Mattinata negativa sul mercato azionario italiano con l’indice Ftse Mib che accusa una nuova flessione, alimentata dalla marcata debolezza del comparto bancario. Il Ftse Mib future (scadenza dicembre 2025) è infatti sceso fino ad un minimo intraday a 41.260 punti prima di tentare un recupero. La situazione tecnica di breve termine si sta quindi indebolendo, con diversi indicatori che registrano un pericoloso rafforzamento della pressione ribassista. Prima di poter iniziare una risalita di una certa consistenza sarà pertanto necessaria un’adeguata fase riaccumulativa. Un eventuale recupero dovrà affrontare un duro ostacolo in area 42.350-42.450 punti. Negativa invece una discesa sotto i 41.250 punti in quanto potrebbe innescare un’ulteriore flessione che avrà un primo target in area 41.060-41.020, un secondo obiettivo a quota 40.850 e una terza proiezione teorica a 40.670-40.630 punti.
Quella di lunedì 13 ottobre è stata una giornata contrastata sul mercato azionario italiano con l’indice Ftse Mib che, dopo la brusca correzione di venerdì scorso, ha tentato un recupero ma è stato respinto da una prima zona di resistenza.

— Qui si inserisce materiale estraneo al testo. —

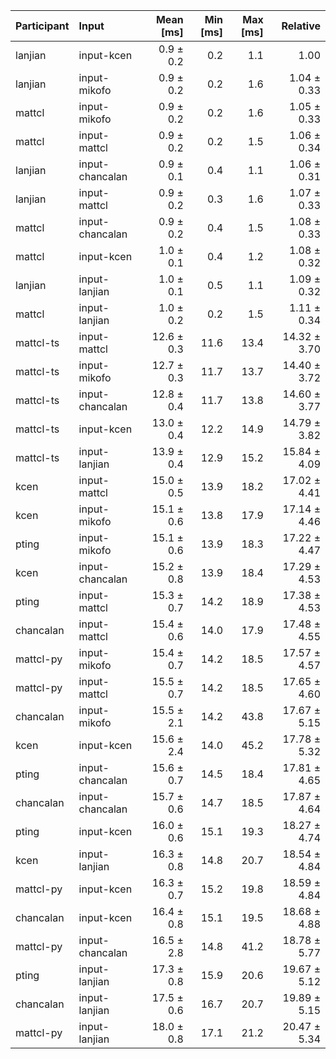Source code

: | Participant | Input | Mean [ms] | Min [ms] | Max [ms] | Relative |
|:---|:---|---:|---:|---:|---:|
| lanjian | input-kcen | 0.9 ± 0.2 | 0.2 | 1.1 | 1.00 |
| lanjian | input-mikofo | 0.9 ± 0.2 | 0.2 | 1.6 | 1.04 ± 0.33 |
| mattcl | input-mikofo | 0.9 ± 0.2 | 0.2 | 1.6 | 1.05 ± 0.33 |
| mattcl | input-mattcl | 0.9 ± 0.2 | 0.2 | 1.5 | 1.06 ± 0.34 |
| lanjian | input-chancalan | 0.9 ± 0.1 | 0.4 | 1.1 | 1.06 ± 0.31 |
| lanjian | input-mattcl | 0.9 ± 0.2 | 0.3 | 1.6 | 1.07 ± 0.33 |
| mattcl | input-chancalan | 0.9 ± 0.2 | 0.4 | 1.5 | 1.08 ± 0.33 |
| mattcl | input-kcen | 1.0 ± 0.1 | 0.4 | 1.2 | 1.08 ± 0.32 |
| lanjian | input-lanjian | 1.0 ± 0.1 | 0.5 | 1.1 | 1.09 ± 0.32 |
| mattcl | input-lanjian | 1.0 ± 0.2 | 0.2 | 1.5 | 1.11 ± 0.34 |
| mattcl-ts | input-mattcl | 12.6 ± 0.3 | 11.6 | 13.4 | 14.32 ± 3.70 |
| mattcl-ts | input-mikofo | 12.7 ± 0.3 | 11.7 | 13.7 | 14.40 ± 3.72 |
| mattcl-ts | input-chancalan | 12.8 ± 0.4 | 11.7 | 13.8 | 14.60 ± 3.77 |
| mattcl-ts | input-kcen | 13.0 ± 0.4 | 12.2 | 14.9 | 14.79 ± 3.82 |
| mattcl-ts | input-lanjian | 13.9 ± 0.4 | 12.9 | 15.2 | 15.84 ± 4.09 |
| kcen | input-mattcl | 15.0 ± 0.5 | 13.9 | 18.2 | 17.02 ± 4.41 |
| kcen | input-mikofo | 15.1 ± 0.6 | 13.8 | 17.9 | 17.14 ± 4.46 |
| pting | input-mikofo | 15.1 ± 0.6 | 13.9 | 18.3 | 17.22 ± 4.47 |
| kcen | input-chancalan | 15.2 ± 0.8 | 13.9 | 18.4 | 17.29 ± 4.53 |
| pting | input-mattcl | 15.3 ± 0.7 | 14.2 | 18.9 | 17.38 ± 4.53 |
| chancalan | input-mattcl | 15.4 ± 0.6 | 14.0 | 17.9 | 17.48 ± 4.55 |
| mattcl-py | input-mikofo | 15.4 ± 0.7 | 14.2 | 18.5 | 17.57 ± 4.57 |
| mattcl-py | input-mattcl | 15.5 ± 0.7 | 14.2 | 18.5 | 17.65 ± 4.60 |
| chancalan | input-mikofo | 15.5 ± 2.1 | 14.2 | 43.8 | 17.67 ± 5.15 |
| kcen | input-kcen | 15.6 ± 2.4 | 14.0 | 45.2 | 17.78 ± 5.32 |
| pting | input-chancalan | 15.6 ± 0.7 | 14.5 | 18.4 | 17.81 ± 4.65 |
| chancalan | input-chancalan | 15.7 ± 0.6 | 14.7 | 18.5 | 17.87 ± 4.64 |
| pting | input-kcen | 16.0 ± 0.6 | 15.1 | 19.3 | 18.27 ± 4.74 |
| kcen | input-lanjian | 16.3 ± 0.8 | 14.8 | 20.7 | 18.54 ± 4.84 |
| mattcl-py | input-kcen | 16.3 ± 0.7 | 15.2 | 19.8 | 18.59 ± 4.84 |
| chancalan | input-kcen | 16.4 ± 0.8 | 15.1 | 19.5 | 18.68 ± 4.88 |
| mattcl-py | input-chancalan | 16.5 ± 2.8 | 14.8 | 41.2 | 18.78 ± 5.77 |
| pting | input-lanjian | 17.3 ± 0.8 | 15.9 | 20.6 | 19.67 ± 5.12 |
| chancalan | input-lanjian | 17.5 ± 0.6 | 16.7 | 20.7 | 19.89 ± 5.15 |
| mattcl-py | input-lanjian | 18.0 ± 0.8 | 17.1 | 21.2 | 20.47 ± 5.34 |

Il Ftse Mib future (scadenza dicembre 2025) non è infatti riuscito a superare i 41.200 punti ed è sceso fino a quota 41.750. La situazione tecnica di breve termine appare contrastata: prima di poter iniziare una risalita di una certa consistenza sarà pertanto necessaria una fase riaccumulativa. Da un punto di vista grafico, infatti, solo il breakout dei 43.300 punti potrebbe fornire un nuovo segnale rialzista di tipo direzionale.
Un’ulteriore flessione può spingere invece i prezzi verso l’importante sostegno grafico situato in area 41.520-41.450 punti. Una discesa sotto questa zona fornirà un pericoloso segnale ribassista.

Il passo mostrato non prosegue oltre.